Records shown Start Marker

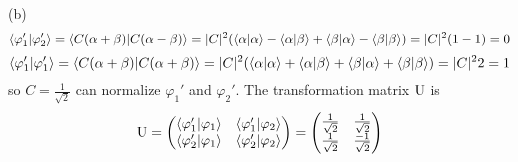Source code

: \documentclass[a4paper]{article}
\begin{document}
(b) 
\[
\langle\varphi_1'|\varphi_2'\rangle=\langle C(\alpha+\beta)|C(\alpha-\beta)\rangle=|C|^2(\langle\alpha|\alpha\rangle-\langle\alpha|\beta\rangle+\langle\beta|\alpha\rangle-\langle\beta|\beta\rangle)=|C|^2(1-1)=0
\]
\[
\langle\varphi_1'|\varphi_1'\rangle=\langle C(\alpha+\beta)|C(\alpha+\beta)\rangle=|C|^2(\langle\alpha|\alpha\rangle+\langle\alpha|\beta\rangle+\langle\beta|\alpha\rangle+\langle\beta|\beta\rangle)=|C|^22=1
\]
so $C=\frac{1}{\sqrt{2}}$ can normalize $\varphi_1'$ and $\varphi_2'$. The transformation matrix $\mathrm{U}$ is
\[
\mathrm{U}=
\begin{pmatrix}
\langle\varphi_1'|\varphi_1\rangle&\langle\varphi_1'|\varphi_2\rangle\\
\langle\varphi_2'|\varphi_1\rangle&\langle\varphi_2'|\varphi_2\rangle
\end{pmatrix}=
\begin{pmatrix}
\frac{1}{\sqrt{2}}&\frac{1}{\sqrt{2}}\\
\frac{1}{\sqrt{2}}&\frac{-1}{\sqrt{2}}
\end{pmatrix}
\]
\end{document}
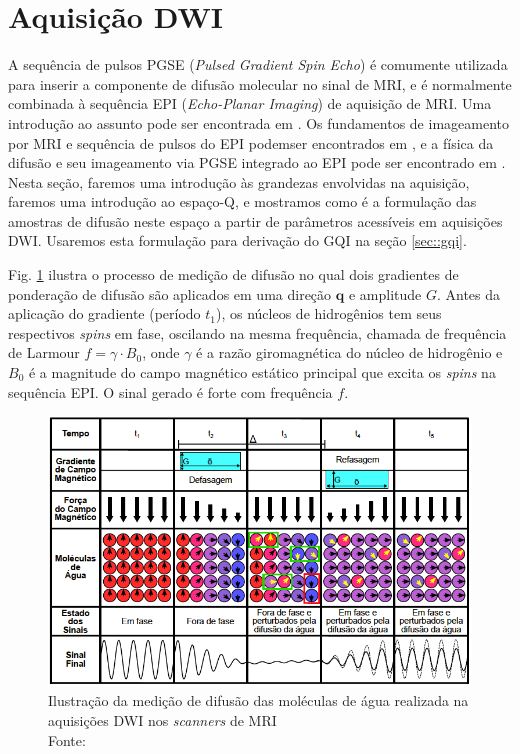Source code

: \documentclass[
    12pt,                %
    oneside,            %
    a4paper,            %
    english,            %
    french,                %
    spanish,            %
    brazil                %
    ]{abntex2}
\begin{document}
\section{Aquisição DWI}
\label{sec::aquisicao_dwi}
A sequência de pulsos PGSE (\textit{Pulsed Gradient Spin Echo}) é comumente utilizada para inserir a componente de difusão molecular no sinal de MRI, e é normalmente combinada à sequência  EPI (\textit{Echo-Planar Imaging}) de aquisição de MRI. Uma introdução ao assunto pode ser encontrada em . Os fundamentos de imageamento por MRI e sequência de pulsos do EPI podemser encontrados em , e a física da difusão e seu imageamento via PGSE integrado ao EPI pode ser encontrado em . Nesta seção, faremos uma introdução às grandezas envolvidas na aquisição, faremos uma introdução ao espaço-Q, e mostramos como é a formulação das amostras de difusão neste espaço a partir de parâmetros acessíveis em aquisições DWI. Usaremos esta formulação para derivação do GQI na seção \ref{sec::gqi}.

Fig. \ref{fig::pgse_ilustrado} ilustra o processo de medição de difusão no qual dois gradientes de ponderação de difusão são aplicados em uma direção $\mathbf{\hat{q}}$ e amplitude $G$. Antes da aplicação do gradiente (período $t_1$), os núcleos de hidrogênios tem seus respectivos \textit{spins} em fase, oscilando na mesma frequência, chamada de frequência de Larmour $f = \gamma \cdot B_0$, onde $\gamma$ é a razão giromagnética do núcleo de hidrogênio e $B_0$ é a magnitude do campo magnético estático principal que excita os \textit{spins} na sequência EPI. O sinal gerado é forte com frequência $f$.

\begin{figure}[ht]

    \centering
    \includegraphics[width=.8\linewidth, angle=0]{figs/HARDI/pgse2.png}
    \caption{Ilustração da medição de difusão das moléculas de água realizada na aquisições DWI nos \textit{scanners} de MRI \\
    Fonte: \cite{voltoline2016}
    }
    \label{fig::pgse_ilustrado}
   \hspace{1pt}
\end{figure}
\end{document}
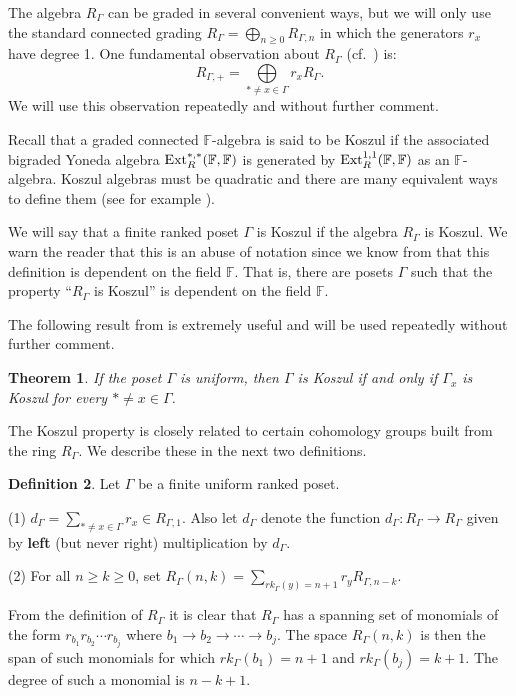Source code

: \documentclass[11pt,righttag]{amsart}
\newtheorem{thm}{Theorem}[section]
\theoremstyle{definition}
\newtheorem{defn}[thm]{Definition}
\begin{document}
The algebra $R_\Gamma$ can be graded in several convenient ways, but we will only use the standard connected grading
 $R_\Gamma= \bigoplus\limits_{n\ge 0}R_{\Gamma,n}$ in which the generators $r_x$ have degree 1.  One fundamental observation about $R_\Gamma$ (cf.~\cite{CPS}) is:
$$ R_{\Gamma,+}=  \bigoplus\limits_{*\ne x\in \Gamma} r_x R_\Gamma.$$
We will use this observation repeatedly and without further comment.

Recall that a graded connected ${{\mathbb F}}$-algebra is said to be Koszul if the associated bigraded Yoneda algebra ${\hbox{{\rm Ext}}}_R^{*,*}({{\mathbb F}},{{\mathbb F}})$ is generated  by ${\hbox{{\rm Ext}}}_R^{1,1}({{\mathbb F}},{{\mathbb F}})$ as an ${{\mathbb F}}$-algebra.  Koszul algebras must be quadratic and there are many equivalent ways to define them (see for example \cite{PP}).

We will say that a finite ranked poset $\Gamma$ is Koszul if the algebra $R_\Gamma$ is Koszul.  We warn the reader that this is an abuse of notation since we know from \cite{CPS} that this definition is dependent on the field ${{\mathbb F}}$. That is, there are posets $\Gamma$ such that the property ``$R_\Gamma$ is Koszul'' is dependent on the field ${{\mathbb F}}$.  

The following result from 
\cite{CPS} is extremely useful and will be used repeatedly without further comment.

\begin{thm}\label{useful} If the poset $\Gamma$ is uniform, then 
$\Gamma$ is Koszul if and only if $\Gamma_x$ is Koszul for every $*\ne x\in \Gamma$.
\end{thm}

The Koszul property is closely related to certain cohomology groups built from the ring $R_\Gamma$.  We describe these in the next two definitions.

\begin{defn}
Let $\Gamma$ be a finite uniform ranked poset.

(1) $d_\Gamma = \sum\limits_{*\ne x\in \Gamma} r_x \in R_{\Gamma,1}$.  Also let $d_\Gamma$ denote the function 
$d_\Gamma: R_\Gamma \to R_\Gamma$ given by {\bf left} (but never right) multiplication by $d_\Gamma$.  

(2) For all $n\ge k\ge 0$, set $R_\Gamma(n,k) = \sum\limits_{rk_\Gamma(y) = n+1} r_y R_{\Gamma,n-k}$.

\end{defn}

From the definition of $R_\Gamma$ it is clear that $R_\Gamma$ has a spanning set of monomials of the form $r_{b_1}r_{b_2}\cdots r_{b_j}$ where $b_1\to b_2\to \cdots \to b_j$.   The space $R_\Gamma(n,k)$ is then the span of such monomials for which $rk_\Gamma(b_1) = n+1$ and $rk_\Gamma(b_j) = k+1$. The degree of such a monomial is $n-k+1$. 
\end{document}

Records shown End Marker

All of the data must be repeated exactly, except for the pictures.

Source code

: \documentclass[a4paper]{article}
\begin{document}
(b) 
\[
\langle\varphi_1'|\varphi_2'\rangle=\langle C(\alpha+\beta)|C(\alpha-\beta)\rangle=|C|^2(\langle\alpha|\alpha\rangle-\langle\alpha|\beta\rangle+\langle\beta|\alpha\rangle-\langle\beta|\beta\rangle)=|C|^2(1-1)=0
\]
\[
\langle\varphi_1'|\varphi_1'\rangle=\langle C(\alpha+\beta)|C(\alpha+\beta)\rangle=|C|^2(\langle\alpha|\alpha\rangle+\langle\alpha|\beta\rangle+\langle\beta|\alpha\rangle+\langle\beta|\beta\rangle)=|C|^22=1
\]
so $C=\frac{1}{\sqrt{2}}$ can normalize $\varphi_1'$ and $\varphi_2'$. The transformation matrix $\mathrm{U}$ is
\[
\mathrm{U}=
\begin{pmatrix}
\langle\varphi_1'|\varphi_1\rangle&\langle\varphi_1'|\varphi_2\rangle\\
\langle\varphi_2'|\varphi_1\rangle&\langle\varphi_2'|\varphi_2\rangle
\end{pmatrix}=
\begin{pmatrix}
\frac{1}{\sqrt{2}}&\frac{1}{\sqrt{2}}\\
\frac{1}{\sqrt{2}}&\frac{-1}{\sqrt{2}}
\end{pmatrix}
\]
\end{document}
Source code

: \documentclass[
    12pt,                %
    oneside,            %
    a4paper,            %
    english,            %
    french,                %
    spanish,            %
    brazil                %
    ]{abntex2}
\begin{document}
\section{Aquisição DWI}
\label{sec::aquisicao_dwi}
A sequência de pulsos PGSE (\textit{Pulsed Gradient Spin Echo}) é comumente utilizada para inserir a componente de difusão molecular no sinal de MRI, e é normalmente combinada à sequência  EPI (\textit{Echo-Planar Imaging}) de aquisição de MRI. Uma introdução ao assunto pode ser encontrada em . Os fundamentos de imageamento por MRI e sequência de pulsos do EPI podemser encontrados em , e a física da difusão e seu imageamento via PGSE integrado ao EPI pode ser encontrado em . Nesta seção, faremos uma introdução às grandezas envolvidas na aquisição, faremos uma introdução ao espaço-Q, e mostramos como é a formulação das amostras de difusão neste espaço a partir de parâmetros acessíveis em aquisições DWI. Usaremos esta formulação para derivação do GQI na seção \ref{sec::gqi}.

Fig. \ref{fig::pgse_ilustrado} ilustra o processo de medição de difusão no qual dois gradientes de ponderação de difusão são aplicados em uma direção $\mathbf{\hat{q}}$ e amplitude $G$. Antes da aplicação do gradiente (período $t_1$), os núcleos de hidrogênios tem seus respectivos \textit{spins} em fase, oscilando na mesma frequência, chamada de frequência de Larmour $f = \gamma \cdot B_0$, onde $\gamma$ é a razão giromagnética do núcleo de hidrogênio e $B_0$ é a magnitude do campo magnético estático principal que excita os \textit{spins} na sequência EPI. O sinal gerado é forte com frequência $f$.

\begin{figure}[ht]

    \centering
    \includegraphics[width=.8\linewidth, angle=0]{figs/HARDI/pgse2.png}
    \caption{Ilustração da medição de difusão das moléculas de água realizada na aquisições DWI nos \textit{scanners} de MRI \\
    Fonte: \cite{voltoline2016}
    }
    \label{fig::pgse_ilustrado}
   \hspace{1pt}
\end{figure}
\end{document}
Source code

: \documentclass[11pt,righttag]{amsart}
\newtheorem{thm}{Theorem}[section]
\theoremstyle{definition}
\newtheorem{defn}[thm]{Definition}
\begin{document}
The algebra $R_\Gamma$ can be graded in several convenient ways, but we will only use the standard connected grading
 $R_\Gamma= \bigoplus\limits_{n\ge 0}R_{\Gamma,n}$ in which the generators $r_x$ have degree 1.  One fundamental observation about $R_\Gamma$ (cf.~\cite{CPS}) is:
$$ R_{\Gamma,+}=  \bigoplus\limits_{*\ne x\in \Gamma} r_x R_\Gamma.$$
We will use this observation repeatedly and without further comment.

Recall that a graded connected ${{\mathbb F}}$-algebra is said to be Koszul if the associated bigraded Yoneda algebra ${\hbox{{\rm Ext}}}_R^{*,*}({{\mathbb F}},{{\mathbb F}})$ is generated  by ${\hbox{{\rm Ext}}}_R^{1,1}({{\mathbb F}},{{\mathbb F}})$ as an ${{\mathbb F}}$-algebra.  Koszul algebras must be quadratic and there are many equivalent ways to define them (see for example \cite{PP}).

We will say that a finite ranked poset $\Gamma$ is Koszul if the algebra $R_\Gamma$ is Koszul.  We warn the reader that this is an abuse of notation since we know from \cite{CPS} that this definition is dependent on the field ${{\mathbb F}}$. That is, there are posets $\Gamma$ such that the property ``$R_\Gamma$ is Koszul'' is dependent on the field ${{\mathbb F}}$.  

The following result from 
\cite{CPS} is extremely useful and will be used repeatedly without further comment.

\begin{thm}\label{useful} If the poset $\Gamma$ is uniform, then 
$\Gamma$ is Koszul if and only if $\Gamma_x$ is Koszul for every $*\ne x\in \Gamma$.
\end{thm}

The Koszul property is closely related to certain cohomology groups built from the ring $R_\Gamma$.  We describe these in the next two definitions.

\begin{defn}
Let $\Gamma$ be a finite uniform ranked poset.

(1) $d_\Gamma = \sum\limits_{*\ne x\in \Gamma} r_x \in R_{\Gamma,1}$.  Also let $d_\Gamma$ denote the function 
$d_\Gamma: R_\Gamma \to R_\Gamma$ given by {\bf left} (but never right) multiplication by $d_\Gamma$.  

(2) For all $n\ge k\ge 0$, set $R_\Gamma(n,k) = \sum\limits_{rk_\Gamma(y) = n+1} r_y R_{\Gamma,n-k}$.

\end{defn}

From the definition of $R_\Gamma$ it is clear that $R_\Gamma$ has a spanning set of monomials of the form $r_{b_1}r_{b_2}\cdots r_{b_j}$ where $b_1\to b_2\to \cdots \to b_j$.   The space $R_\Gamma(n,k)$ is then the span of such monomials for which $rk_\Gamma(b_1) = n+1$ and $rk_\Gamma(b_j) = k+1$. The degree of such a monomial is $n-k+1$. 
\end{document}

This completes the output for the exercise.